Using LinkedIn, within 24 hours, I got recommendations on more than one vendor that were precise and ended up being very useful in finding a good fit.
The next day, by accident, I discovered a problem, though I think this problem is fixable by LinkedIn. The day after doing this search, I was talking to a friend about an entirely unrelated matter. He asked me if I had found that vendor that I was looking for. He was just making conversation, but I was concerned. “Did you get an email from me on this?” I asked him. It turns out that Questions send InMails (emails within LinkedIn) to all my contacts. I had no intention of spamming all my contacts to help with my fairly simple search. Sorry. Really. The form on LinkedIn specifically asks me if I want to restrict the Question to my contacts. I did not. I assumed that I needed to trawl wider than that. However I assumed (incorrectly it seems) that my contacts would not be sent InMails.
That is easily fixable by LinkedIn. They will have to fix this or risk really turning off their core community and fall into the, “oh, no, another annoying spammy tool” category. I am confident that LinkedIn is alert to this danger and will fix it.

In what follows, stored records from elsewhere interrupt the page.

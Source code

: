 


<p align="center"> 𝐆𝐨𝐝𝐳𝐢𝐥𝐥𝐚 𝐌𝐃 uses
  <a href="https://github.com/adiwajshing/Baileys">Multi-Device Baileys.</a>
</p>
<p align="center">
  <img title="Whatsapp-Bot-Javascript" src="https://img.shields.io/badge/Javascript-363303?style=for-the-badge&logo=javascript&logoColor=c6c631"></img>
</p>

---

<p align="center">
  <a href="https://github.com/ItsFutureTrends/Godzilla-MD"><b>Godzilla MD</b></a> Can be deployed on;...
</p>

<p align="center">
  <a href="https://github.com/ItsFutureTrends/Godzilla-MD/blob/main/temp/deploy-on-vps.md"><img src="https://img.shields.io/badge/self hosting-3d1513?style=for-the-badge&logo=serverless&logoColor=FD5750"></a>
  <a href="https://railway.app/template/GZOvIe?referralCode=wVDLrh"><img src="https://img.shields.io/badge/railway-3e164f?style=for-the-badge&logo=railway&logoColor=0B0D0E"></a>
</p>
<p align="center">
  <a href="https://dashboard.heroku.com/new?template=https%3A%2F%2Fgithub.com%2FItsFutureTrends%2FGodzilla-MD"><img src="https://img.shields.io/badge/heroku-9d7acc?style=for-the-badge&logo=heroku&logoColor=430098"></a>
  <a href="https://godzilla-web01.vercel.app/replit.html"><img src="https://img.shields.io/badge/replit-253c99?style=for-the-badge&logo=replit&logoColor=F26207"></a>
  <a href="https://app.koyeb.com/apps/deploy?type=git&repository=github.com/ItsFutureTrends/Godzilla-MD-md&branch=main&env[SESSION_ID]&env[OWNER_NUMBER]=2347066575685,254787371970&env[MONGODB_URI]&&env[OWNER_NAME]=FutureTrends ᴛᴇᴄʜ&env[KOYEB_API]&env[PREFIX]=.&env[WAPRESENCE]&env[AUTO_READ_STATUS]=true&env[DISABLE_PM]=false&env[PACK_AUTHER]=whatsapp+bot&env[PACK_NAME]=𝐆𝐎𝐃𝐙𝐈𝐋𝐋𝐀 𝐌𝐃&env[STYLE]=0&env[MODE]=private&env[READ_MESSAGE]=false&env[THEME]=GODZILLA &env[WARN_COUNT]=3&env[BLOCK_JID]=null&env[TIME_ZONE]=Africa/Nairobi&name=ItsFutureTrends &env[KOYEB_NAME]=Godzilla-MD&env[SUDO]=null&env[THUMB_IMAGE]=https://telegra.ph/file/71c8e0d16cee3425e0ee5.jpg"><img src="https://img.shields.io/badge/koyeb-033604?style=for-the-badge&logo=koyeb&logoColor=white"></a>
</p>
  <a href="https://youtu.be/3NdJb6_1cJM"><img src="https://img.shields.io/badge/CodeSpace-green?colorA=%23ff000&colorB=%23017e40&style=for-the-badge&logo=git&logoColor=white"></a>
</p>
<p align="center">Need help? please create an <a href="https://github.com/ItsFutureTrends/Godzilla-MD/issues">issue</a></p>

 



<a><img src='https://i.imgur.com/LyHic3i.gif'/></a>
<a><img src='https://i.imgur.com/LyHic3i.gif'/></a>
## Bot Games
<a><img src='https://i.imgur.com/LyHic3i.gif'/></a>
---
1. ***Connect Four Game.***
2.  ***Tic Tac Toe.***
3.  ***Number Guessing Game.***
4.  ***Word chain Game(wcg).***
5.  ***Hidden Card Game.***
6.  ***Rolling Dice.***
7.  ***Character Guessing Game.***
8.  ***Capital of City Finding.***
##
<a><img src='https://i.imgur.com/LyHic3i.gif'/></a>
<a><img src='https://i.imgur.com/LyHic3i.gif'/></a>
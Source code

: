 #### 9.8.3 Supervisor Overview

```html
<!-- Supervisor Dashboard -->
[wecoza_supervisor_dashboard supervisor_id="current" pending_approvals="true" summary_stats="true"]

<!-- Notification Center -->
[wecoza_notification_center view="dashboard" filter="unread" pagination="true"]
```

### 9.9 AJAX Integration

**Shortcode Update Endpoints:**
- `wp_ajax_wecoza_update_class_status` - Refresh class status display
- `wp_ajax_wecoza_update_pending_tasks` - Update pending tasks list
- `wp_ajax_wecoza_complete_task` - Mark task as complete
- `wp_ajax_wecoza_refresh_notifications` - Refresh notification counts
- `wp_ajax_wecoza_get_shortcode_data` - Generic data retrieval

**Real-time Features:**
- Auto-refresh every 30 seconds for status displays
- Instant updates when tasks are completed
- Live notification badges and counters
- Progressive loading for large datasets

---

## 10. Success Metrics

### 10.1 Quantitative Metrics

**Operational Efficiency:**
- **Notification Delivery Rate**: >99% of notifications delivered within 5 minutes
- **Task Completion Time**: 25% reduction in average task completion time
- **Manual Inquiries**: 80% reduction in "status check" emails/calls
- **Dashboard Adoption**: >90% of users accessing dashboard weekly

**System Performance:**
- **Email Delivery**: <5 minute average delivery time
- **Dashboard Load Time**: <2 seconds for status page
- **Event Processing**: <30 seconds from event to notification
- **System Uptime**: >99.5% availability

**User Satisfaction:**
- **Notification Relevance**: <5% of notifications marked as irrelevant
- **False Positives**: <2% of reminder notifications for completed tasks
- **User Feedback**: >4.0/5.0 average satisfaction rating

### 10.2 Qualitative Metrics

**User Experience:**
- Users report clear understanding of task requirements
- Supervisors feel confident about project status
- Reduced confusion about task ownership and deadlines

What I assumed happens is that people with expertise in the area that I was interested in register on the site as willing to look at Questions relating to my area of interest. I am fully aware that this is self-selecting and will get me people with a commercial motivation to provide an Answer. Thats OK, I was not born yesterday, don’t believe in Santa Claus and don’t believe everything I read online or in print. Questioning every source is an ingrained and essential habit for most people. It still got me a useful short-list quicker than any other source. I did not need to perform lengthy searches on Google for a specialist directory or forum.
Conclusion
LinkedIn clearly needs to develop this feature more. Apart from preventing the spamming of my contacts, I expect them to refine the selection of experts. This is already self-selecting. When you send a Question, you select from categories and sub categories from a taxonomy that is quite intuitive for business people. I selected Hiring and Human Resources and then from that I selected Staffing and Recruiting. That means my Question only went to people who claim expertise in Staffing and Recruiting, which is like an uber-forum capability. I don’t need to find a forum to find an expert, I just send a Question and the expert finds me. I can envisage LinkedIn refining the taxonomy further to get more fine-grained areas of expertise as the network grows. They will have to remain alert to commercial manipulation as vendors get more savvy about using this, but there are now fairly well established ways to do that and LinkedIn is a controlled environment, so they can lock out an offender. The Internet, on the other hand, cannot lock somebody from sending emails, despite valiant efforts by the spam cops, and LinkedIn seem quite vigilant to this danger.
I am not sure if this works as well in Facebook. In LinkedIn, business people work to a defined taxonomy that is well accepted. In Facebook it is way more free-form and that is probably a lot more fun. But if Web 3.0, aka the Semantic Web, is “the combination of mass collaboration and structured databases” (my definition) then I may have just seen the early signs of Web 3.0 in action. And it helped me to Get The Job Done.